Now, the PADI RDP and the OP's computer algorithm may differ in what they see as acceptable levels of nitrogen loading in various compartments. They may use different numbers of compartments, with different half-lives, and make different assumptions as to the maximum tolerated overpressure gradient in each compartment, and how big a role bubbles play in the gas dynamics. There are LOT of things that are "chosen" about decompression algorithms, and the validity of those choices is argued vigorously among the experts (see the recent thread on deep stops, which has some heavy hitters participating and differing significantly). A device which takes iterative data and does continuous computation is going to estimate the nitrogen loading in the body much more accurately, IF the assumptions made in the algorithm's construction are actually valid.

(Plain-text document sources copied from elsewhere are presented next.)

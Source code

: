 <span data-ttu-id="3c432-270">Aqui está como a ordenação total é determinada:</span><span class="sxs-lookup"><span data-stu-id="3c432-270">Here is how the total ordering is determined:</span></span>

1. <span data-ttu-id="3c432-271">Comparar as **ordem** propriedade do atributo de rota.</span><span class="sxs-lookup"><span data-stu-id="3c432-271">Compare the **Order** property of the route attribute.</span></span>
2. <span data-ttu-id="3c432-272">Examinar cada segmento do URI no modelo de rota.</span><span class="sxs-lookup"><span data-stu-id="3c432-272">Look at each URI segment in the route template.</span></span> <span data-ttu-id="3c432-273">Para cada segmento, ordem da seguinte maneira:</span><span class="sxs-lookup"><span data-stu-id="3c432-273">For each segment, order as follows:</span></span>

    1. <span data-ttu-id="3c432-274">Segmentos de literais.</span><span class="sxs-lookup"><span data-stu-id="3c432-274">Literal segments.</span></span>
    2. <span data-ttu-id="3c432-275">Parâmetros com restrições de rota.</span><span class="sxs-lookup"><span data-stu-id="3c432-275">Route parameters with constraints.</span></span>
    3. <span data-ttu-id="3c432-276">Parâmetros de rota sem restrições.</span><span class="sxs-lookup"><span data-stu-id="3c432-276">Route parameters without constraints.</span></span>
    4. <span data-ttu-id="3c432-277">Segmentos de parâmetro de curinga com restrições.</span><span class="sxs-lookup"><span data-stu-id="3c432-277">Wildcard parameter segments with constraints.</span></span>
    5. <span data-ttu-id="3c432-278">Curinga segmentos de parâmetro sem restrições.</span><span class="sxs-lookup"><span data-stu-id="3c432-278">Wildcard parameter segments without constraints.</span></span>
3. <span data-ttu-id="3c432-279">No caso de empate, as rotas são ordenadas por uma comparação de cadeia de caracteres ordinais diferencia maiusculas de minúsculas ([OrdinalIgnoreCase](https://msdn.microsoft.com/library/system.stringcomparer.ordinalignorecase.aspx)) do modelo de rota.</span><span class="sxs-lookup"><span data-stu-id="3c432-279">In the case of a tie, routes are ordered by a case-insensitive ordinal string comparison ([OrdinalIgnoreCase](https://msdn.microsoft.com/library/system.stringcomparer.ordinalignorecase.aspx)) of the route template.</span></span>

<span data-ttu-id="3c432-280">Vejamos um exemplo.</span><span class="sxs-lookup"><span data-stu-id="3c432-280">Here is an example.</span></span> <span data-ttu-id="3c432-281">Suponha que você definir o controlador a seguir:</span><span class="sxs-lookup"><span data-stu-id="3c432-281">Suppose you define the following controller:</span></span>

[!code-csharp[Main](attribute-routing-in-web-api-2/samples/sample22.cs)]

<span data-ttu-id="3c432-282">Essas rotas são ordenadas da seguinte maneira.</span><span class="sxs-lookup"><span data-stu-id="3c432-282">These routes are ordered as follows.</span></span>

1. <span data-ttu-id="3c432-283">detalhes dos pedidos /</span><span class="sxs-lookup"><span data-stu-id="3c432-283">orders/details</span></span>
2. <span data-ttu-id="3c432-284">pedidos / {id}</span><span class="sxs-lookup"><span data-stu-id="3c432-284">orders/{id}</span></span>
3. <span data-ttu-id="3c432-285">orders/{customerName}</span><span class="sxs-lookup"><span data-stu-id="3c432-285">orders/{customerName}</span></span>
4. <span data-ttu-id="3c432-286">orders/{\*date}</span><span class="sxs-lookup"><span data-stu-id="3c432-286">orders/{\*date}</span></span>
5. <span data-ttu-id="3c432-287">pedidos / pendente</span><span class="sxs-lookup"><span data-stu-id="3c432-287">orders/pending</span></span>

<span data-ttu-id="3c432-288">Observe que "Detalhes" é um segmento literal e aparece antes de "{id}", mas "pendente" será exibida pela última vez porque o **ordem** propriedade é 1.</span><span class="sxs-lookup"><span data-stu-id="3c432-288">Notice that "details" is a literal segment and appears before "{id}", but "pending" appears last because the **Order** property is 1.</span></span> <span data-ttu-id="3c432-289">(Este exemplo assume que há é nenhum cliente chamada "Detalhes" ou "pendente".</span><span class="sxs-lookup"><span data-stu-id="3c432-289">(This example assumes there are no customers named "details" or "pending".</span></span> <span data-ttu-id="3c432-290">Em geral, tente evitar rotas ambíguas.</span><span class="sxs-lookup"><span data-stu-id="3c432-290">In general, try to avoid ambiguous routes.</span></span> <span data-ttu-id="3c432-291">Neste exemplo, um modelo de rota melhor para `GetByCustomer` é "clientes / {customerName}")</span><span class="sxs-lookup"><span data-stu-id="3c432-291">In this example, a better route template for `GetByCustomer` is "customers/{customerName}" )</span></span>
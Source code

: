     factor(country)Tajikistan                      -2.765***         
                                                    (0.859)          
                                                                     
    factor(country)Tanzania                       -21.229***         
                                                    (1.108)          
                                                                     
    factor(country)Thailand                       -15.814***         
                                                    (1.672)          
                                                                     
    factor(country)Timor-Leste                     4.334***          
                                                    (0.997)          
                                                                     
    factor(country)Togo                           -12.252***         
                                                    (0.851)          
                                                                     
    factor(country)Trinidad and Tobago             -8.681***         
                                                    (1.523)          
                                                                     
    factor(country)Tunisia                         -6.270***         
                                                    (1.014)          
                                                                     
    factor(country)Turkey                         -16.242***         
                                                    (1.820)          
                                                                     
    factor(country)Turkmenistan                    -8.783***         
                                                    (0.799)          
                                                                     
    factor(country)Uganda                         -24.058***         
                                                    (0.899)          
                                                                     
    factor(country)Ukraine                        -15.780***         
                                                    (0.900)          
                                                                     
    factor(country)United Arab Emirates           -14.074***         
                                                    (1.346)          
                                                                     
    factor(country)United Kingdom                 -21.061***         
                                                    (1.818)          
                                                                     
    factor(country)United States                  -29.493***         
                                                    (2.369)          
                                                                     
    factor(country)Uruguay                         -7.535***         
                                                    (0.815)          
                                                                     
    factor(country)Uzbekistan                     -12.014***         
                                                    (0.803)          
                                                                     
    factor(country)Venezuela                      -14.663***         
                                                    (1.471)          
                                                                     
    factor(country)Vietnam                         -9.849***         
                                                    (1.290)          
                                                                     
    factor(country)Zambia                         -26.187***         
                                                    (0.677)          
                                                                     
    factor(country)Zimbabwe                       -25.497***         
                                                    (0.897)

But if method A consistently OVERestimates the nitrogen in comparison to method B, and both draw the line at the same nitrogen loading, then method A will result in a much shorter dive, where the ACTUAL total nitrogen content in the various tissues is much lower than the program thinks it is. If you stay much further away from the acceptable limits, you should, in theory, have a lower risk of DCS.

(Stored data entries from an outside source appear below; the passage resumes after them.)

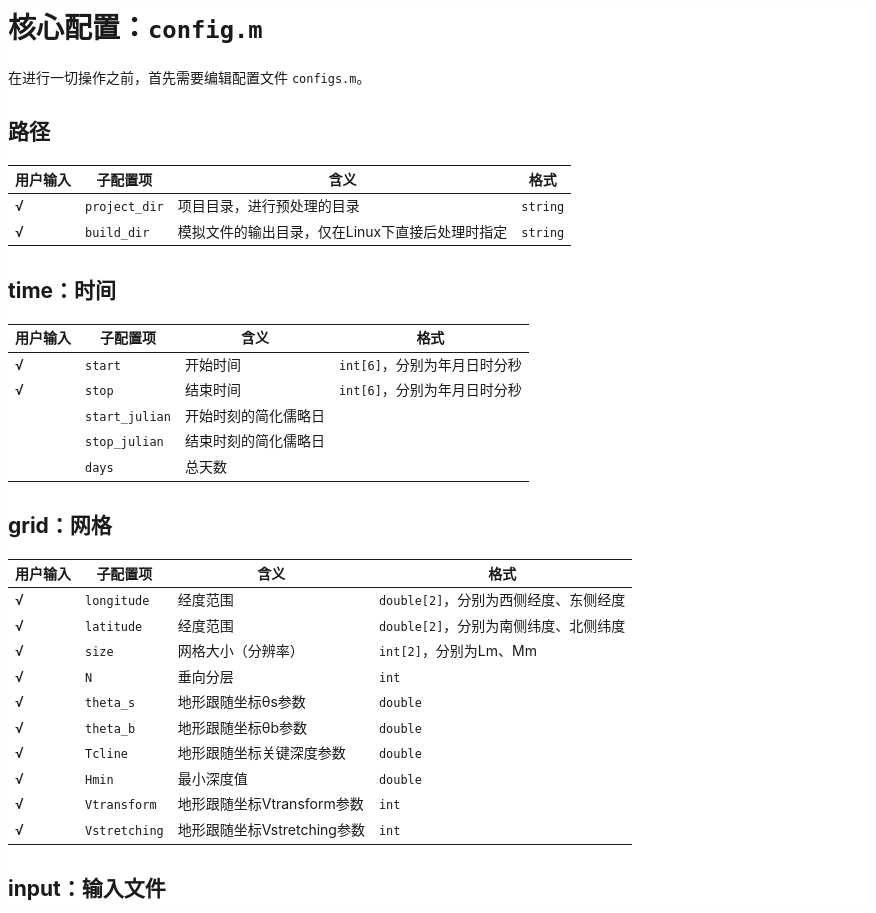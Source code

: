 # 核心配置：`config.m`

在进行一切操作之前，首先需要编辑配置文件 `configs.m`。

## 路径

| 用户输入 | 子配置项        | 含义                                            | 格式       |
| -------- | --------------- | ----------------------------------------------- | ---------- |
| √       | `project_dir` | 项目目录，进行预处理的目录                      | `string` |
| √       | `build_dir`   | 模拟文件的输出目录，仅在Linux下直接后处理时指定 | `string` |

## time：时间

| 用户输入 | 子配置项         | 含义                 | 格式                           |
| -------- | ---------------- | -------------------- | ------------------------------ |
| √       | `start`        | 开始时间             | `int[6]`，分别为年月日时分秒 |
| √       | `stop`         | 结束时间             | `int[6]`，分别为年月日时分秒 |
|          | `start_julian` | 开始时刻的简化儒略日 |                                |
|          | `stop_julian`  | 结束时刻的简化儒略日 |                                |
|          | `days`         | 总天数               |                                |

## grid：网格

| 用户输入 | 子配置项        | 含义                        | 格式                                    |
| -------- | --------------- | --------------------------- | --------------------------------------- |
| √       | `longitude`   | 经度范围                    | `double[2]`，分别为西侧经度、东侧经度 |
| √       | `latitude`    | 经度范围                    | `double[2]`，分别为南侧纬度、北侧纬度 |
| √       | `size`        | 网格大小（分辨率）          | `int[2]`，分别为Lm、Mm                |
| √       | `N`           | 垂向分层                    | `int`                                 |
| √       | `theta_s`     | 地形跟随坐标θs参数         | `double`                              |
| √       | `theta_b`     | 地形跟随坐标θb参数         | `double`                              |
| √       | `Tcline`      | 地形跟随坐标关键深度参数    | `double`                              |
| √       | `Hmin`        | 最小深度值                  | `double`                              |
| √       | `Vtransform`  | 地形跟随坐标Vtransform参数  | `int`                                 |
| √       | `Vstretching` | 地形跟随坐标Vstretching参数 | `int`                                 |

## input：输入文件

The problem is that DCS is so rare to begin with, in properly executed recreational dives, that to see anything but an enormous difference between two approaches to computing limits would require many, many dives and a lot of careful data collection. Since it's rate that we dive profiles that are identical, under conditions that are identical, using divers with identical personal risk factors, those data really can't be collected outside of a formal study. And formal studies of this are quite difficult to get through an IRB, because if a certain percentage of the human subjects are expected to be injured by the protocol, it's unlikely to be approved. It's also extremely expensive to do such studies, which is why there are few of them, and they involve small numbers of subjects. And when you have small numbers of subjects, individual factors can become cripplingly important, and destroy the validity of study.